Le 23 août, Nouakchott dénonce l’accord de défense commune qui depuis 1977 liait les deux alliés. Durant la première quinzaine de septembre, les troupes marocaines (4 à 5 000 hommes) installées en Mauritanie évacuent leurs positions de Nouadhibou, Atar et Zouerate. Au 1er octobre demeure encore à Bir Mog-hrein un élément de la valeur d’un bataillon.
Rabat attend d’un recrutement nouveau et de la remise en condition des troupes rapatriées du Shaba la possibilité de renforcer son nouveau dispositif. Le commandement ne semble pas avoir trouvé, pour autant, les formes de parade et de riposte aux actions de l’ALPS. L’éternel problème de la contre-guérilla dans un contexte de guerre révolutionnaire, avec son triple volet, psychologique, politique et militaire, se pose à Rabat en termes connus. La nécessité de conserver les points forts et de protéger les lignes de communications, tout en disposant de formations mobiles adaptées au milieu géographique et aux possibilités de l’adversaire, ont conduit l’armée marocaine, depuis deux ans déjà, à créer des « commandos de la Marche Verte », entièrement motorisés et puissamment armés. L’efficacité de ces nouvelles formations n’a cependant pas totalement répondu aux espérances. L’éloignement et l’immensité du théâtre d’opérations posent également un problème de conservation du moral, qu’une guerre d’usure risque fort d’amplifier.
Face à un adversaire possédant une parfaite connaissance du terrain, disposant d’une surprenante mobilité et d’une forte puissance de feu, il semble manquer aux troupes marocaines des possibilités aériennes d’investigation et d’appui, ainsi qu’une capacité d’aéromobilité.
Gagnant sur le plan diplomatique, à Monrovia (16e Sommet de l’Organisation de l’unité africaine ou OUA du 17 au 19 juillet) comme à Alger, le Front Polisario a donc réussi à faire éclater la coalition de circonstance qui s’opposait à ses ambitions.
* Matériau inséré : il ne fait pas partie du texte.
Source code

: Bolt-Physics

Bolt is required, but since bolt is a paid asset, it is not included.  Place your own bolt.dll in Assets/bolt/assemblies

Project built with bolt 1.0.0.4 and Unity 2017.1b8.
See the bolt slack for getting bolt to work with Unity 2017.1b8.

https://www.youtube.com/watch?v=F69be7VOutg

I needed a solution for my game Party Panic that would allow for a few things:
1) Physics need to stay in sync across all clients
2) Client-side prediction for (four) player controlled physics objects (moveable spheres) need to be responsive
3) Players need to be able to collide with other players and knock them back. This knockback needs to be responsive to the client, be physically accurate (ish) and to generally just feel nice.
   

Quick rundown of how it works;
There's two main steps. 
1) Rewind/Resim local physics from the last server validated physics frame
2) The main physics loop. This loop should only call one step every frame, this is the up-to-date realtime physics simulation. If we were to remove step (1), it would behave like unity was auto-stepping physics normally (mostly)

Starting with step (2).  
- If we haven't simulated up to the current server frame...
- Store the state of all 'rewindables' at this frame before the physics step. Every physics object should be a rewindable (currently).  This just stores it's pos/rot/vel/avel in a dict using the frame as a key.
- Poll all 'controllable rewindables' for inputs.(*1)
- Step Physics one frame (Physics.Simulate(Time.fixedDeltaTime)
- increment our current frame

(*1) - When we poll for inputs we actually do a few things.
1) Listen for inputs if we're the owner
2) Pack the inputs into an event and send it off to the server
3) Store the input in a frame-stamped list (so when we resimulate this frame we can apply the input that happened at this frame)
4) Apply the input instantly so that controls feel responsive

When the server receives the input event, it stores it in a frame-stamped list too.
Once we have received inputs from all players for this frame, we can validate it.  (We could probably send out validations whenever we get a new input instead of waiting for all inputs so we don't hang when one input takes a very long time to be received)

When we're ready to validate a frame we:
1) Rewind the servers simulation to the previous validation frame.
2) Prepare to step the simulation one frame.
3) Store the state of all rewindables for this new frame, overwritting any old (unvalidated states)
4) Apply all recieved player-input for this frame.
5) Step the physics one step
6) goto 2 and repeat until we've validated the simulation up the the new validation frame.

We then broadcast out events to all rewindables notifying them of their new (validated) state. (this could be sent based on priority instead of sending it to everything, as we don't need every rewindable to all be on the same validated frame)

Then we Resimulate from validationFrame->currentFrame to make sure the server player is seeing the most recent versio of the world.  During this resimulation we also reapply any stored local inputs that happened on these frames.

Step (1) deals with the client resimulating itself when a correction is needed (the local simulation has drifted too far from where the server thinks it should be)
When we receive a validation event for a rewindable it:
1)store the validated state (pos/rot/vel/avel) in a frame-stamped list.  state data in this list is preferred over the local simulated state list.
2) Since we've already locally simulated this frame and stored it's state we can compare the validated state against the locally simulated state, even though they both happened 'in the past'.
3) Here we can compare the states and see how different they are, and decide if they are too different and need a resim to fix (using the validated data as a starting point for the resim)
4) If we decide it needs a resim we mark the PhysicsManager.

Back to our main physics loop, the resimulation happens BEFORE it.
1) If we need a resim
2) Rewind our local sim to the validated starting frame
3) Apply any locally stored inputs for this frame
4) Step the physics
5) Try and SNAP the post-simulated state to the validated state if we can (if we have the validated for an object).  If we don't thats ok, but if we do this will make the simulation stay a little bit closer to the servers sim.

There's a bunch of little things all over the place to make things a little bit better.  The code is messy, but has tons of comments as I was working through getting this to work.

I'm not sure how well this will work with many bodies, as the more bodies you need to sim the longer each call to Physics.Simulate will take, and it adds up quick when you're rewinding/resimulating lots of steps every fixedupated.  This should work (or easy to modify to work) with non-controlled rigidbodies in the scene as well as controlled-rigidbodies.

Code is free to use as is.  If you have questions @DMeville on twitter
Combinant ouverture politique et opérations militaires, il invite Rabat à négocier sous l’égide de l’OUA à Bamako et relance des actions en force jusque sur le territoire chérifien. Coup sur coup, l’ALPS harcèle, ou attaque, Smara, Lebouirat, Bir Anzaran, Lebouirat encore, Zaag, Lemsied, Smara et Bir Azaran une seconde fois. Les moyens mis en œuvre sont toujours plus forts et plus nombreux, et les pertes marocaines, plus élevées. Complétant ces succès militaires, le Front entreprend une action psychologique et ouvre le champ de bataille aux journalistes qui constatent les effets des combats.
Pour le Front, l’automne 1979 s’ouvre donc sur de bonnes perspectives. S’il a en main la possibilité de supporter une longue guerre d’usure, il devra probablement, dans les mois à venir, s’attendre à supporter les effets de l’effort de guerre marocain. Dans ces conditions, se posera pour lui le choix d’une tactique. Poursuivre des opérations d’envergure mettant en œuvre des moyens lourds le placera dans l’obligation de dévoiler son système logistique qui deviendra ainsi vulnérable. Diminuer le volume des actions spectaculaires et faire retour aux procédés classiques de la guérilla prolongeront le conflit et retarderont sa solution finale.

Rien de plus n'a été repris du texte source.